计算机学报

	Chinese Journal of Computers Full Text
Title	Parallelization of LU Decomposition on the Godson-Tv1 Many-Core Architecture
Authors	LONG Guo-Ping FAN Dong-Rui
Address	(Key Laboratory of Computer Systems and Architecture,Institute of Computing Technology,Chinese Academy of Sciences, Beijing 100190)
Year	2009
Issue	No.11(2157—2167)
Abstract & Background	Abstract The many-core architecture is increasingly becoming a promising computing platform due to the advancement of semi-conductor technology. LU decomposition is a widely used kernel in both scientific and engineering computations. Although there are a lot of related works on traditional parallel architectures, there is still little work focusing on parallelizing it on many-core architectures. This paper investigates this problem from three aspects: load balancing, latency hiding and performance modeling. There are three contributions of this work: Firstly, a novel load balancing technique has been introduced to overcome the limitations of 2D scatter decomposition. Experimental results show that the proposed scheme achieves 20% performance improvement without optimization and 40% improvement after optimization. Secondly, an analytical performance model is presented. Quantitative experimental study shows that by carefully hiding memory latency through on chip memory hierarchy and for a selected block size, the upper bound of theoretical performance can be approximated by experiments. Experimental results also reveal two primary causes which make theoretical speedup hard to achieve: limited DRAM bandwidth and resource contention of on-chip network. Keywords many-core architecture; LU decomposition; parallelization; latency tolerance; performance model Background The many-core architecture is increasingly becoming a promising computing platform due to the advancement of semi-conductor technology. Back in 2002, IBM researchers reported their early evaluation results of Cyclops many-core architecture. In 2007 ISSCC conference, Intel announced an 80-core TeraFlops prototype chip. The IBM Cyclops architecture had eventually evolved into the cache-less C64 architecture, which has been evaluated extensively by Prof.

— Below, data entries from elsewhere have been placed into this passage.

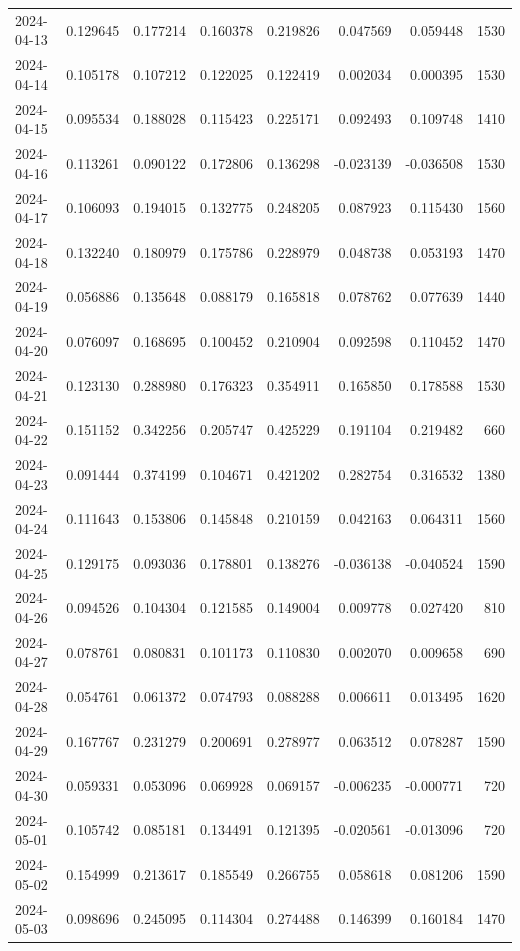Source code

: \begin{tabular}{lrrrrrrr}
2024-04-13 & 0.129645 & 0.177214 & 0.160378 & 0.219826 & 0.047569 & 0.059448 & 1530 \\
2024-04-14 & 0.105178 & 0.107212 & 0.122025 & 0.122419 & 0.002034 & 0.000395 & 1530 \\
2024-04-15 & 0.095534 & 0.188028 & 0.115423 & 0.225171 & 0.092493 & 0.109748 & 1410 \\
2024-04-16 & 0.113261 & 0.090122 & 0.172806 & 0.136298 & -0.023139 & -0.036508 & 1530 \\
2024-04-17 & 0.106093 & 0.194015 & 0.132775 & 0.248205 & 0.087923 & 0.115430 & 1560 \\
2024-04-18 & 0.132240 & 0.180979 & 0.175786 & 0.228979 & 0.048738 & 0.053193 & 1470 \\
2024-04-19 & 0.056886 & 0.135648 & 0.088179 & 0.165818 & 0.078762 & 0.077639 & 1440 \\
2024-04-20 & 0.076097 & 0.168695 & 0.100452 & 0.210904 & 0.092598 & 0.110452 & 1470 \\
2024-04-21 & 0.123130 & 0.288980 & 0.176323 & 0.354911 & 0.165850 & 0.178588 & 1530 \\
2024-04-22 & 0.151152 & 0.342256 & 0.205747 & 0.425229 & 0.191104 & 0.219482 & 660 \\
2024-04-23 & 0.091444 & 0.374199 & 0.104671 & 0.421202 & 0.282754 & 0.316532 & 1380 \\
2024-04-24 & 0.111643 & 0.153806 & 0.145848 & 0.210159 & 0.042163 & 0.064311 & 1560 \\
2024-04-25 & 0.129175 & 0.093036 & 0.178801 & 0.138276 & -0.036138 & -0.040524 & 1590 \\
2024-04-26 & 0.094526 & 0.104304 & 0.121585 & 0.149004 & 0.009778 & 0.027420 & 810 \\
2024-04-27 & 0.078761 & 0.080831 & 0.101173 & 0.110830 & 0.002070 & 0.009658 & 690 \\
2024-04-28 & 0.054761 & 0.061372 & 0.074793 & 0.088288 & 0.006611 & 0.013495 & 1620 \\
2024-04-29 & 0.167767 & 0.231279 & 0.200691 & 0.278977 & 0.063512 & 0.078287 & 1590 \\
2024-04-30 & 0.059331 & 0.053096 & 0.069928 & 0.069157 & -0.006235 & -0.000771 & 720 \\
2024-05-01 & 0.105742 & 0.085181 & 0.134491 & 0.121395 & -0.020561 & -0.013096 & 720 \\
2024-05-02 & 0.154999 & 0.213617 & 0.185549 & 0.266755 & 0.058618 & 0.081206 & 1590 \\
2024-05-03 & 0.098696 & 0.245095 & 0.114304 & 0.274488 & 0.146399 & 0.160184 & 1470 \\

\end{tabular}

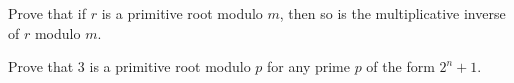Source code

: \documentclass{subfile}
\begin{document}
	\begin{problem}
		Prove that if $r$ is a primitive root modulo $m$, then so is the multiplicative inverse of $r$ modulo $m$. %
	\end{problem}


	\begin{problem}
		Prove that $3$ is a primitive root modulo $p$ for any prime $p$ of the form $2^n+1$. %
	\end{problem}
\end{document}
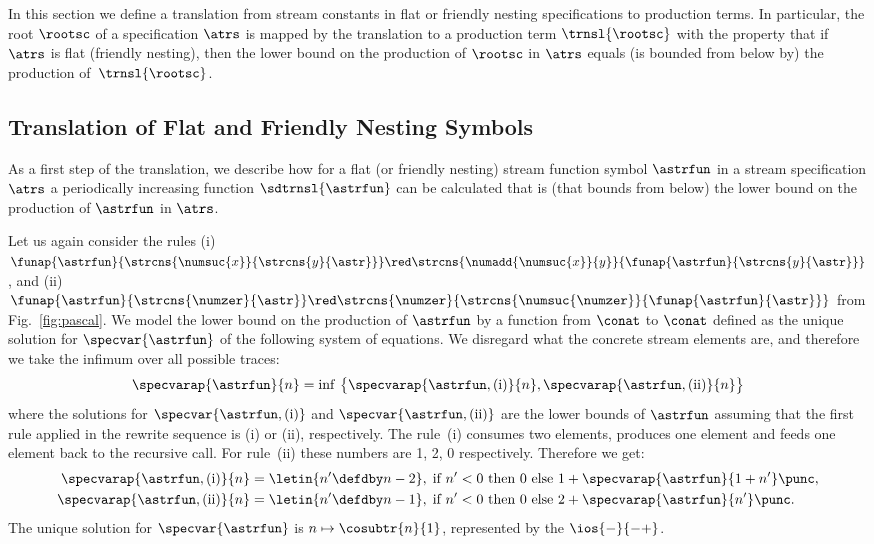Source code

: In this section we define a translation
from stream constants in flat
or friendly nesting specifications to production terms.
In particular, the root $\rootsc$ of a specification $\atrs$
is mapped by the translation to a production term $\trnsl{\rootsc}$
with the property that if\/ $\atrs$ is flat (friendly nesting),
then the \daob{} lower bound on the production of $\rootsc$ in $\atrs$
equals (is bounded from below by)
the production of~$\trnsl{\rootsc}$.

\subsection{Translation of Flat and Friendly Nesting Symbols}\label{sec:translation:subsec:functions}





As a first step of the translation,
we describe how for a flat (or friendly nesting)
stream function symbol $\astrfun$ in a stream specification $\atrs$
a periodically increasing function $\sdtrnsl{\astrfun}$
can be calculated
that is (that bounds from below)
the \daob{} lower bound on the production of $\astrfun$
in $\atrs$. 

Let us again consider the rules
(i)~$\funap{\astrfun}{\strcns{\numsuc{x}}{\strcns{y}{\astr}}}
  \red \strcns{\numadd{\numsuc{x}}{y}}{\funap{\astrfun}{\strcns{y}{\astr}}}$,
and
(ii)~$\funap{\astrfun}{\strcns{\numzer}{\astr}}
  \red \strcns{\numzer}{\strcns{\numsuc{\numzer}}{\funap{\astrfun}{\astr}}}$
  from Fig.~\ref{fig:pascal}.
We model the \daob{} lower bound on the production of $\astrfun$
by a function from $\conat$ to $\conat$ defined as the unique solution for $\specvar{\astrfun}$ of the following system of equations.\label{transl:Pascal:f}
We disregard what the concrete stream elements are,
and therefore we take the infimum over all possible traces:
\[
  \specvarap{\astrfun}{n}
  = \inf\, \big\{ \specvarap{\astrfun,\text{(i)}}{n}, \specvarap{\astrfun,\text{(ii)}}{n} \big\}
\]
where the solutions for $\specvar{\astrfun,\text{(i)}}$ and $\specvar{\astrfun,\text{(ii)}}$
are the \daob{} lower bounds of $\astrfun$ assuming
that the first rule applied in the rewrite sequence is (i) or (ii), respectively.
The rule~(i) consumes two elements, produces one element
and feeds one element back to the recursive call.
For rule~(ii) these numbers are 1, 2, 0 respectively.
Therefore we get:
\begin{align*}
  \specvarap{\astrfun,\text{(i)}}{n}
  & = \letin{n' \defdby n-2},\;
      \text{if $n' < 0$ then $0$ else $1 + \specvarap{\astrfun}{1 + n'}$}
  \punc,
  \\
  \specvarap{\astrfun,\text{(ii)}}{n}
  & = \letin{n' \defdby n-1},\;
      \text{if $n' < 0$ then $0$ else $2 + \specvarap{\astrfun}{n'}$}
  \punc.
\end{align*}
The unique solution for $\specvar{\astrfun}$ is $n \mapsto \cosubtr{n}{1}$,
represented by the \ioterm{} $\ios{-}{-+}$. \label{trans:pascal:f}

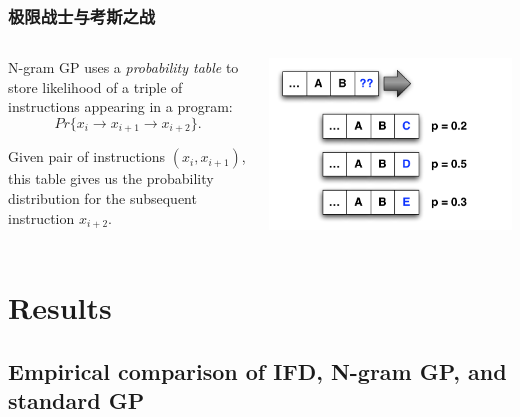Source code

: \documentclass{beamer}
\begin{document}
\begin{frame}
	\frametitle{\textbf{极限战士与考斯之战}}
	
	\begin{columns}
	\begin{column}{0.45\textwidth}
	N-gram GP uses a \emph{probability table} to store likelihood of a triple of instructions appearing in a program:
	\[ Pr\{ x_i \rightarrow x_{i+1} \rightarrow x_{i+2} \}. \]
				
		Given pair of instructions $(x_i, x_{i+1})$, this table gives us the probability distribution for the subsequent instruction $x_{i+2}$.
	\end{column}
	\begin{column}{0.55\textwidth}
	\includegraphics[width=\textwidth]{Fig/FigC.pdf}
	\end{column}
	\end{columns}
\end{frame}

\section[Results]{Results}

\subsection[Empirical results]{Empirical comparison of IFD, N-gram GP, and standard GP}
\end{document}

Guang R. Gao’s group at University of Delaware. This paper investigates the problem of parallelizing LU on Godson-T, a many core architecture. The authors study the problem from load balancing, latency hiding and performance modeling, specifically, propose a novel load balancing technique to overcome the limitations of 2D scatter decomposition, and propose an analytical model to understand the performance potential. The experimental results on Godson-T platform provide interesting observations regarding how to parallelize applications on many core architectures.